The Dauntless Dane of Sanpete County.
Early in 1857, a trim sailing
vessel under full canvas, glided stately out of a bay in
Denmark, bound for America. For one individual aboard, young
Andrew Bjerregaard, born June 6, 1851 in Aalborg, the embryo
of a destiny, and varied career was beginning to form.
After disembarking at New
York harbor, the Bjerregaard family headed straight-a-way for
Missouri.
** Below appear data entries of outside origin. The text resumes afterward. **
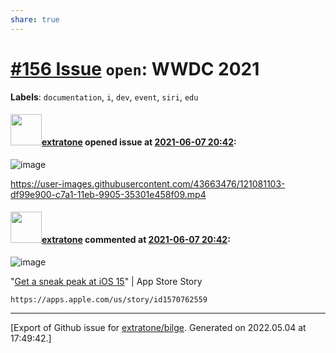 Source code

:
 ```yaml
---
share: true
---
```

# [\#156 Issue](https://github.com/extratone/bilge/issues/156) `open`: WWDC 2021
**Labels**: `documentation`, `i`, `dev`, `event`, `siri`, `edu`


#### <img src="https://avatars.githubusercontent.com/u/43663476?u=5047287ff0b8c3ce7f7e5858d204c9b3e57d8e44&v=4" width="50">[extratone](https://github.com/extratone) opened issue at [2021-06-07 20:42](https://github.com/extratone/bilge/issues/156):

![image](https://user-images.githubusercontent.com/43663476/121080012-7f567780-c7a0-11eb-8ca1-a5eaaf0f3346.png)


https://user-images.githubusercontent.com/43663476/121081103-df99e900-c7a1-11eb-9905-35301e458f09.mp4



#### <img src="https://avatars.githubusercontent.com/u/43663476?u=5047287ff0b8c3ce7f7e5858d204c9b3e57d8e44&v=4" width="50">[extratone](https://github.com/extratone) commented at [2021-06-07 20:42](https://github.com/extratone/bilge/issues/156#issuecomment-857282774):

![image](https://user-images.githubusercontent.com/43663476/121274360-f3bc1400-c88f-11eb-9c8e-0469db523954.jpeg)

"[Get a sneak peak at iOS 15](https://apps.apple.com/us/story/id1570762559)" | App Store Story

`https://apps.apple.com/us/story/id1570762559`


-------------------------------------------------------------------------------



[Export of Github issue for [extratone/bilge](https://github.com/extratone/bilge). Generated on 2022.05.04 at 17:49:42.]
There was a brief period of re-grouping and
outfitting, then in the year of 1857 or 1858, they joined a
creaking wagon-train of hopeful souls, and rumbled westerly
out of Missouri to Brigham Young's newly found, and so-called
"Land of Zion." Many were leaving the east for the west to
avoid religious persecution, which flourished at that time,
and to a new way of life, some to find financial security, and
a few for just plain adventure.
For the Danish immigrants,
the thought of establishing a home in a new land with all the
opportunities afforded, was wonderful. The Bjerregaard family
was anxious to reach the recently established Salt Lake City,
in the territory of Utah, or "Deseret," as the Mormons chose
to call it. After many wearisome weeks filled with numerous
adversities, the wagon train reached the Mormon strong hold,
with six-year old Andrew.
A short time for resting from
the plains crossing was enjoyed and welcomed in Salt Lake,
while the next move for some of the members was being
evaluated by the Church leaders. Finally the decision was made
and the Bjerregaard's, along with others, were dispatched to
one of Brigham Young's far away areas to colonize and help
build the little settlement of Ephraim, which was established
in 1854, about 110 miles south and east of Salt Lake City.
It is only speculation, and
an uncertainty of reason, as to why his parents would leave a
child with another family, after having taken him on such a
perilous journey to an unknown wilderness, and among strange
people. This happened to young Andy. It is also theorized, and
with reason, that a conflicting opinion arose over the idea of
polygamy, which was then advocated by the Mormon Church. It is
believed the Bjerregaard family would not conform to this co-habitive
way of living, so as a result of this contention, the family
moved back to Missouri, leaving Andy in the care of another
family at Ephraim. The senior Bjerregaard's were
disillusioned, and disenchanted with the doctrines of the
(Many years later, while on a
trip back east, Andrew surprised his aged parents with a
visit. They had not seen him since leaving him in Utah as a
small child, however, his mother exclaimed "Oh, its Andrew!" A
tearful but happy reunion followed.)
As Andrew was entering into
his formative years of boyhood, tension was building in
Sanpete County between the Indians and settlers. Numerous
depredations had been inflicted on outlying farms and
ranchers. Isolated cattle and sheepherders had been massacred.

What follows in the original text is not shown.